EXERCISE REQUIREMENTS: Only the lines from the first line of the records through the line containing "- **Scan the" belong in the answer. Copy them exactly.
=== DATA FOR REVIEW ===
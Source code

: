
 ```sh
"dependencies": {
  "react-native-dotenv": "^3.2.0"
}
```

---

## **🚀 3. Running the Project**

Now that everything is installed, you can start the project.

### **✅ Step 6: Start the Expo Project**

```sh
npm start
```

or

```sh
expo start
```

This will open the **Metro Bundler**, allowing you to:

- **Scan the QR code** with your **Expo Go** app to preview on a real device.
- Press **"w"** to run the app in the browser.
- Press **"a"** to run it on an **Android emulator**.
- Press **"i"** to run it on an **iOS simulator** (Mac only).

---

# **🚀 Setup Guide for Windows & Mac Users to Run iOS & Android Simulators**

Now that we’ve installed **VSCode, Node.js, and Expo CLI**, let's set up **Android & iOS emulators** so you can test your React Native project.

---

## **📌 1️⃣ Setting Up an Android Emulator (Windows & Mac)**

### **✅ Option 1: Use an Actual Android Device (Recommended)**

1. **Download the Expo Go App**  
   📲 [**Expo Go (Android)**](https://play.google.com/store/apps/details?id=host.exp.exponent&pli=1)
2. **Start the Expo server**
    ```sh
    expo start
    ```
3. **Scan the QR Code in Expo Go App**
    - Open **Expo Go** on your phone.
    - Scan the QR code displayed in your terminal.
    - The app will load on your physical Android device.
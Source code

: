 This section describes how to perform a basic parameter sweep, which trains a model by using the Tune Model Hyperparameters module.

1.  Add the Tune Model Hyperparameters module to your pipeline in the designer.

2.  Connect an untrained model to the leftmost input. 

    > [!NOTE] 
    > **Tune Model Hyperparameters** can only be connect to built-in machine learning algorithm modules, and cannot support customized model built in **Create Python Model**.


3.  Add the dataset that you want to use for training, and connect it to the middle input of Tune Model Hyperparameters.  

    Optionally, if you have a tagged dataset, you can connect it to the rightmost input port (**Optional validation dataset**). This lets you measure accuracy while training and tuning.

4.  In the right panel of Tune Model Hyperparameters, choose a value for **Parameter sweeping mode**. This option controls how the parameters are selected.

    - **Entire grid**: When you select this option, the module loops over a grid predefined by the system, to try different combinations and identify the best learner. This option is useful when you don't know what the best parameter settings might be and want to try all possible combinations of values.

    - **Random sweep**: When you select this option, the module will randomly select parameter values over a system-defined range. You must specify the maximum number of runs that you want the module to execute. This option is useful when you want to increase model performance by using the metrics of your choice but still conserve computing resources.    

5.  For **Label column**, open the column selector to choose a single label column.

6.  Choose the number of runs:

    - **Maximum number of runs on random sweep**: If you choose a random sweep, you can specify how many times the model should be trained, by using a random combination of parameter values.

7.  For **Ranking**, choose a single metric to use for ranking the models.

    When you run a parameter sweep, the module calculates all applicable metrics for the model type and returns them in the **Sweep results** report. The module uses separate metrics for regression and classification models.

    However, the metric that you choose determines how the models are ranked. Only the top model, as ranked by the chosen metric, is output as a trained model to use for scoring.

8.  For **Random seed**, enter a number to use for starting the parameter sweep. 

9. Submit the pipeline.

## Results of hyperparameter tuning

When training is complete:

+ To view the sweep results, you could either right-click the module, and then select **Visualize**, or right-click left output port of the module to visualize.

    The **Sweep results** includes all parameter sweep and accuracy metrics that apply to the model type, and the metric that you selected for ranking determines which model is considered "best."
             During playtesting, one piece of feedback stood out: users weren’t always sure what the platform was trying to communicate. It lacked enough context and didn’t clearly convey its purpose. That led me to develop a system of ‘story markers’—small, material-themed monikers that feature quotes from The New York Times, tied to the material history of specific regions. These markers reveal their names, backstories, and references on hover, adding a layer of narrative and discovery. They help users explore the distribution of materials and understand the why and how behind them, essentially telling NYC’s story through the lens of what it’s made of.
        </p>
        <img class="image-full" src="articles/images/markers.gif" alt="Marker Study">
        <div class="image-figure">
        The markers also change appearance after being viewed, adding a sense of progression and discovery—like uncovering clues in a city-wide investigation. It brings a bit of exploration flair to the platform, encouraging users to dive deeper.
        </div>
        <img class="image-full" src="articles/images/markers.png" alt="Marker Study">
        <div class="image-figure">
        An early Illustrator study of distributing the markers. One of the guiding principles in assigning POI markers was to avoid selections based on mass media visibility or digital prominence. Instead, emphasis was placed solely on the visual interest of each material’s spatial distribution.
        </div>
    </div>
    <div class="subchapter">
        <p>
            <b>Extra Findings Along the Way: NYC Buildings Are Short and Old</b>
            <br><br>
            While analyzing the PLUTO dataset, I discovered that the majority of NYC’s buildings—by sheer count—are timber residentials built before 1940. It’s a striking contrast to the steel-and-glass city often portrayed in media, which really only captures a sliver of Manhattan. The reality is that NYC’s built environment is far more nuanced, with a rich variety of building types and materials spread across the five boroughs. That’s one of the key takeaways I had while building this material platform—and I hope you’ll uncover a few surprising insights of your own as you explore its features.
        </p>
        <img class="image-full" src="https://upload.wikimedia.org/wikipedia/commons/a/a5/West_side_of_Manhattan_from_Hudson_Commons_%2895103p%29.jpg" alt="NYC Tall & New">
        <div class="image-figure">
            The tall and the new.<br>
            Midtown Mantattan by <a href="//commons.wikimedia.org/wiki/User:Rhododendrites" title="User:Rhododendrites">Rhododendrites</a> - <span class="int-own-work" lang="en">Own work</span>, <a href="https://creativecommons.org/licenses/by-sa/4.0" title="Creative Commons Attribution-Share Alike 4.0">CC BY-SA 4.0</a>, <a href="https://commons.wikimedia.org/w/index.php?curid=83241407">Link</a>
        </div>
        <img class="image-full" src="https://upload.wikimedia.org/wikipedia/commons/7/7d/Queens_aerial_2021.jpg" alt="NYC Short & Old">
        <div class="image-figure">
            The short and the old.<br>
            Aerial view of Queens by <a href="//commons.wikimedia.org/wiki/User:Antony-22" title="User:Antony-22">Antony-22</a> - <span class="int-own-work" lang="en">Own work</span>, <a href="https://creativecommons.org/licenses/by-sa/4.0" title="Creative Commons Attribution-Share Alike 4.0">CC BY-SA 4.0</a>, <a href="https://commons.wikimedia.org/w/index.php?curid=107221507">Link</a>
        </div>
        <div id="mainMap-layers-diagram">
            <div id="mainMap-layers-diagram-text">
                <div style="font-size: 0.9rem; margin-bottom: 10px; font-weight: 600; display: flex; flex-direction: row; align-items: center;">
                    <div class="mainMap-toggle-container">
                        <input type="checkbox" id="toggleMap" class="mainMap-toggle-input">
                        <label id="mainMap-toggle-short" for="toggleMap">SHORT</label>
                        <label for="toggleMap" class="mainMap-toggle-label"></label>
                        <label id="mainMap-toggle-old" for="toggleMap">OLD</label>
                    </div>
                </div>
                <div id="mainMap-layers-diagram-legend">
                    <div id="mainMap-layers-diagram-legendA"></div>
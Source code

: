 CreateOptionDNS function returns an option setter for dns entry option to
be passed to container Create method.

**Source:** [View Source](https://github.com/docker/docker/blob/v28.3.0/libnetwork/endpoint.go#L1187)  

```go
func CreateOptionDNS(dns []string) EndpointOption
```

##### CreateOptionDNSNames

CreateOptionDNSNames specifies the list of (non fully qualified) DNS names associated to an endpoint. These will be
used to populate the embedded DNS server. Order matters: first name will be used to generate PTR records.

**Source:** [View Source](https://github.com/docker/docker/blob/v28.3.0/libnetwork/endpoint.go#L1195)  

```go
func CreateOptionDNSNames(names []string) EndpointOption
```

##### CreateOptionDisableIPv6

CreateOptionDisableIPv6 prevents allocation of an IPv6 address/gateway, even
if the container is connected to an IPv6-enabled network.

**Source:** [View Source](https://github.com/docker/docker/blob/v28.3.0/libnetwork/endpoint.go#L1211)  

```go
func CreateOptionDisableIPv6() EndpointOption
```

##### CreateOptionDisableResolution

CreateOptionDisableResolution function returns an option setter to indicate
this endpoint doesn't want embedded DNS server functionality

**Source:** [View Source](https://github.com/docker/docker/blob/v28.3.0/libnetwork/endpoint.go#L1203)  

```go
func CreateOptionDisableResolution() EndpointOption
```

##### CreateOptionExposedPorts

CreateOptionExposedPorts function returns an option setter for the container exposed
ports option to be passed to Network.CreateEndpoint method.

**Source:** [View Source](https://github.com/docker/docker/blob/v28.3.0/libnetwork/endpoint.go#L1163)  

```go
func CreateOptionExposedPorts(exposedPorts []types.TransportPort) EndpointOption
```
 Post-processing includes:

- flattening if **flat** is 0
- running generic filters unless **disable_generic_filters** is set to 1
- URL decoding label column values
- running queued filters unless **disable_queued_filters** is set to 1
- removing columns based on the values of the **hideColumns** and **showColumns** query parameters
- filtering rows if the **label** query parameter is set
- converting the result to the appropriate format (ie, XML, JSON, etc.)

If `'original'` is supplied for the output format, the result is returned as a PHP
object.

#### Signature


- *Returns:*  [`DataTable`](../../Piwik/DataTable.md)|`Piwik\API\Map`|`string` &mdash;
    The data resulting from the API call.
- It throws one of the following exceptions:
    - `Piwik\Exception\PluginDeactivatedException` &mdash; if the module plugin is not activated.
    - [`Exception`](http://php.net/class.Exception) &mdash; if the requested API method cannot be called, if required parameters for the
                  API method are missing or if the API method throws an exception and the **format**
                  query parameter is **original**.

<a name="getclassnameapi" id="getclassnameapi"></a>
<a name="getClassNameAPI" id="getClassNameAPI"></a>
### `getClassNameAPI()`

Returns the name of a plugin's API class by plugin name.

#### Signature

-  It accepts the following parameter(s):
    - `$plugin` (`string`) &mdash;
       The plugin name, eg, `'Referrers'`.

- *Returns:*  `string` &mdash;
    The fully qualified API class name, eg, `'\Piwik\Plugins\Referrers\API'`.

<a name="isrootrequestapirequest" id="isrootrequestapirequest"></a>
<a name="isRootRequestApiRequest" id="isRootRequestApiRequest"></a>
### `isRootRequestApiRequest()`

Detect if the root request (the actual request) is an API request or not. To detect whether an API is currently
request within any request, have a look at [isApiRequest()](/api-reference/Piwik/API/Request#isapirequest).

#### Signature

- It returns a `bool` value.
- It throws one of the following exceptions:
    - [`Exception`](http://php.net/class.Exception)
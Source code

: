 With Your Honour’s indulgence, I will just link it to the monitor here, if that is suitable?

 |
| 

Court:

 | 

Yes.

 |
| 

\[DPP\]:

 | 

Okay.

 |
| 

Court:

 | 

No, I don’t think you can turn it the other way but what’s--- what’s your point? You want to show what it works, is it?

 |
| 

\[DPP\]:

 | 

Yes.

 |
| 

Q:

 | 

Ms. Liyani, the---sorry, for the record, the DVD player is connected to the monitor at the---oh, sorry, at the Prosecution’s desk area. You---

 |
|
===
TASK SOLUTION:
Source code

:
 ```sh
"dependencies": {
  "react-native-dotenv": "^3.2.0"
}
```

---

## **🚀 3. Running the Project**

Now that everything is installed, you can start the project.

### **✅ Step 6: Start the Expo Project**

```sh
npm start
```

or

```sh
expo start
```

This will open the **Metro Bundler**, allowing you to:

- **Scan the QR code** with your **Expo Go** app to preview on a real device.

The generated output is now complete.